What is needed ▸ This exercise asks for a copy of each line in the records below with the word "model" in it.

Exercise data ▸
:::::
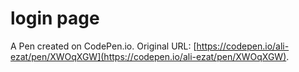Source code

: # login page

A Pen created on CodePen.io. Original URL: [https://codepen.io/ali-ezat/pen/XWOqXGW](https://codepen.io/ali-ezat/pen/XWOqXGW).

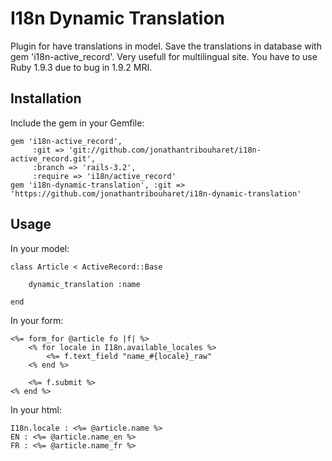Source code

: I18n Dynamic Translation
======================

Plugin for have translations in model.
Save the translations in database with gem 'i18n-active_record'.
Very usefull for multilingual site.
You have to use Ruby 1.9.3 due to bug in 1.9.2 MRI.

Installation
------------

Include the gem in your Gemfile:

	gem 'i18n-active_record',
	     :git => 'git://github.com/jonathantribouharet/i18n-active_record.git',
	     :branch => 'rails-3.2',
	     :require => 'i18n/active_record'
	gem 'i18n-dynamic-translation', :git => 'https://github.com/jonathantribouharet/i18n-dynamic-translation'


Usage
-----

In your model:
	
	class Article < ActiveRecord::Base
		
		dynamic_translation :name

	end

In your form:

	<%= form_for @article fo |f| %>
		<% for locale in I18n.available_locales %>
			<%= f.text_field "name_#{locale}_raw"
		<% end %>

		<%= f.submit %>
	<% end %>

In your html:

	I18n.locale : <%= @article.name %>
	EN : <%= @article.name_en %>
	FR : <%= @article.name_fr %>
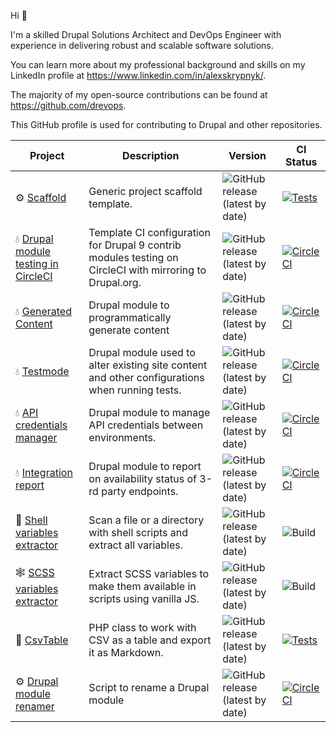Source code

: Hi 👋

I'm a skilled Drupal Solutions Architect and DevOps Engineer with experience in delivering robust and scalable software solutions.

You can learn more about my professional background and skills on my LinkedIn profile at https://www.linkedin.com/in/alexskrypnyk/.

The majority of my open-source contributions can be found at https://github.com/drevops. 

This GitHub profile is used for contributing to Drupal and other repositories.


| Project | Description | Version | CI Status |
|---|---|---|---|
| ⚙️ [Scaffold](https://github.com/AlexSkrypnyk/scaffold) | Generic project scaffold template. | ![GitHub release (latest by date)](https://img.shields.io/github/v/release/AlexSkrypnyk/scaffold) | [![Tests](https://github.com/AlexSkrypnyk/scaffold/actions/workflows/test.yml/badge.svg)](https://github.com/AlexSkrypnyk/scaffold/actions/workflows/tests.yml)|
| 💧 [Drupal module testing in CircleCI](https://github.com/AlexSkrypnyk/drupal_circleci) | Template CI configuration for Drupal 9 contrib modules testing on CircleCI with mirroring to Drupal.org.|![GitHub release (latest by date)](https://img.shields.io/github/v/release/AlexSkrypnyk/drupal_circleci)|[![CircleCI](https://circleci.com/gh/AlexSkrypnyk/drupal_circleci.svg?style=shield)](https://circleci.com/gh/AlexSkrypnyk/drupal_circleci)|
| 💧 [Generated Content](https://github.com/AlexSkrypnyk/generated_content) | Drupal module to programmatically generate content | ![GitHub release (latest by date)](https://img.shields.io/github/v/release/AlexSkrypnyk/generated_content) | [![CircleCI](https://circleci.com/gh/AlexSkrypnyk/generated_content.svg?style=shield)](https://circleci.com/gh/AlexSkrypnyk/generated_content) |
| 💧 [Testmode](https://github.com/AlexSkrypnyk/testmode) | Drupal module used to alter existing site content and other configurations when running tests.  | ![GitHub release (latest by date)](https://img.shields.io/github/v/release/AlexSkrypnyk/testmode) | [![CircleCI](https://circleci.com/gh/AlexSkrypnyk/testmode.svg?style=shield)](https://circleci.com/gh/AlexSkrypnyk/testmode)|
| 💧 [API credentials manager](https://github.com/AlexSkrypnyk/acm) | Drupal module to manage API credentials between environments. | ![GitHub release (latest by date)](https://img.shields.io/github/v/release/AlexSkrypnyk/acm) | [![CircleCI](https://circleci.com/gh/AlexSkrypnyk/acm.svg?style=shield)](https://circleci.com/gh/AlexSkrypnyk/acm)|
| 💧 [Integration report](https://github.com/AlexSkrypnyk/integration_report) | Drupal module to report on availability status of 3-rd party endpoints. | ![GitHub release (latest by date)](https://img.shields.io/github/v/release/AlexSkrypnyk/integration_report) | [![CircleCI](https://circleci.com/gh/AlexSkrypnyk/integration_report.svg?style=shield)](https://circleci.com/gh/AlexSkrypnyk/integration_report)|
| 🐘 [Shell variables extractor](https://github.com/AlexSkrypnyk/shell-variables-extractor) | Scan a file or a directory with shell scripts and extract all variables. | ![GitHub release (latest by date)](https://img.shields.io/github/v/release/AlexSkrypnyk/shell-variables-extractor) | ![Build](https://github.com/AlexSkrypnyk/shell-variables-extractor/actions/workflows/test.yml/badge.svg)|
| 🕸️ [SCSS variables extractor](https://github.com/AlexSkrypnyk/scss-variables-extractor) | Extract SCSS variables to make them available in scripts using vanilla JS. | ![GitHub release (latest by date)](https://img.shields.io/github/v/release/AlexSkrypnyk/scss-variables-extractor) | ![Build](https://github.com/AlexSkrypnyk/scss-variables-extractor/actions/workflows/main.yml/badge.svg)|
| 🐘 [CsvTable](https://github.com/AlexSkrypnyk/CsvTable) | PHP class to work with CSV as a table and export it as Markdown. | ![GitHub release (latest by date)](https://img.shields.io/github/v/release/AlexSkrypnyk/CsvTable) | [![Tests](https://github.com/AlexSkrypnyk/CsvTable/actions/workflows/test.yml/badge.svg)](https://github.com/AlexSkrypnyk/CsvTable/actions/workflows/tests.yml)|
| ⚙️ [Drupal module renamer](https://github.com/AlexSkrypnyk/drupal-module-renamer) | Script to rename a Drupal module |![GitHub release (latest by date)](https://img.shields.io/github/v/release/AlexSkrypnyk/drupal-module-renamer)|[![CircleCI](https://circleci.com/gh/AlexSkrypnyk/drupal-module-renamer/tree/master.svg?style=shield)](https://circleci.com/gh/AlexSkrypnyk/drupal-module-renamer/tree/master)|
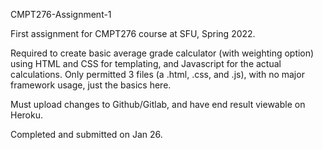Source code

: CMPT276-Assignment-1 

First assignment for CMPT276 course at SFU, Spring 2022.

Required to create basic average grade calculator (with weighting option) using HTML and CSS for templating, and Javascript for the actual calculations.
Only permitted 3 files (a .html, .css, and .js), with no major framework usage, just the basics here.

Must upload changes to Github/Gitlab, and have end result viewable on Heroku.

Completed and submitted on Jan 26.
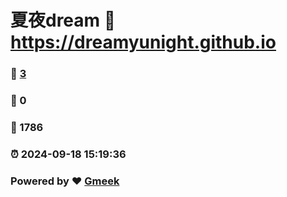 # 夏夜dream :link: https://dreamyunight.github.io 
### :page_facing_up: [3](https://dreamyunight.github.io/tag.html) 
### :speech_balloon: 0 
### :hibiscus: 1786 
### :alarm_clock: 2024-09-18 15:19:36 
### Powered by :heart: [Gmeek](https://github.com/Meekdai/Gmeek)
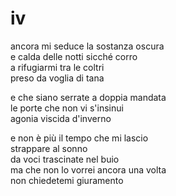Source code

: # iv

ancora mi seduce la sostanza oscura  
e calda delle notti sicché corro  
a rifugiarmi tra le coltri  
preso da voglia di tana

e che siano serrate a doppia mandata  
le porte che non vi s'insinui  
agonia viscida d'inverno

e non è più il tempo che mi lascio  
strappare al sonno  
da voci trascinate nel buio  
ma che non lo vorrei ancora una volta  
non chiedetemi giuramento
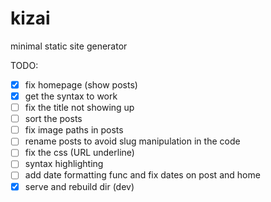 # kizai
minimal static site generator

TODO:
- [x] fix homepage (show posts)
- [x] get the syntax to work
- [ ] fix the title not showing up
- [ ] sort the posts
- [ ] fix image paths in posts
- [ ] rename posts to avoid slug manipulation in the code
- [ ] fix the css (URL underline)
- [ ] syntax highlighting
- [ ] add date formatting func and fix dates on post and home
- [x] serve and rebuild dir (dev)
:::::
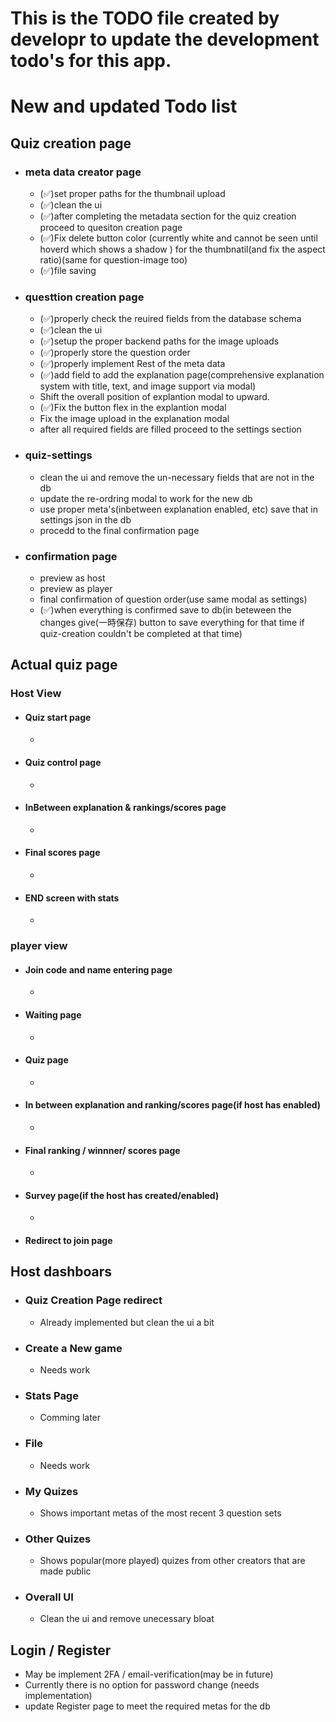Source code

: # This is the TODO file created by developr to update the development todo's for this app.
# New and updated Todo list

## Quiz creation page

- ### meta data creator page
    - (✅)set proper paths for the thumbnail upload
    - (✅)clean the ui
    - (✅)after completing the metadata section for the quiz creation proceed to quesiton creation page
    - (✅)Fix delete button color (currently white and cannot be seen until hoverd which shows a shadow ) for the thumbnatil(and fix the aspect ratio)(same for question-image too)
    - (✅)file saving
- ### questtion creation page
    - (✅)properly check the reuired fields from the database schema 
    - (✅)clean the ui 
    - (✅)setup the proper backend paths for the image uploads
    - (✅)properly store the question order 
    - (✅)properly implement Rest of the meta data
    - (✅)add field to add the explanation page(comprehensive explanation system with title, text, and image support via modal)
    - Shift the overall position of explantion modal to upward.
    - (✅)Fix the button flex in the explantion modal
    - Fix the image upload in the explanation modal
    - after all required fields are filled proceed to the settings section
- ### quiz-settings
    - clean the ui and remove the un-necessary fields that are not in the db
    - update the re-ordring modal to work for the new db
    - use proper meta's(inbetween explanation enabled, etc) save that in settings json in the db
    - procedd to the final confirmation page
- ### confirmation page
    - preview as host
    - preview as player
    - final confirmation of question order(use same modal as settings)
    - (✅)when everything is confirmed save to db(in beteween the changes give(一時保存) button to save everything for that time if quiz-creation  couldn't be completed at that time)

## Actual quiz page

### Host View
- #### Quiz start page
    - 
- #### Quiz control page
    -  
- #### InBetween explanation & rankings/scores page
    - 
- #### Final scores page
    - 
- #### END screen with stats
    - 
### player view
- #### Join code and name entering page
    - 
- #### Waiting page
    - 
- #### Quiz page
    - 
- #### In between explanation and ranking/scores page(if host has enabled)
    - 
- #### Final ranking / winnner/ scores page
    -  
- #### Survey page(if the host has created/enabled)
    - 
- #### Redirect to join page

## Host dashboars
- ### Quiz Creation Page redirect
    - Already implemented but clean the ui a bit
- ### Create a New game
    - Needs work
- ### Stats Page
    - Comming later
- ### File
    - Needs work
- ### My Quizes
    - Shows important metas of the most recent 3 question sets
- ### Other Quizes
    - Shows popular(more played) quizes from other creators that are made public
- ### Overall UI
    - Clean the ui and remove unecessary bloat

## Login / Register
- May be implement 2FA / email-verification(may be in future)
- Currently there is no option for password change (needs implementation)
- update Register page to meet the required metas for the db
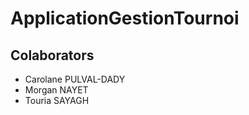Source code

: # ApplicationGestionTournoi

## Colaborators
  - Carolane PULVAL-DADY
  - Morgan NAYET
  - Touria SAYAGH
:::::
Response to the exercise ▸
Plugin for have translations in model.
In your model:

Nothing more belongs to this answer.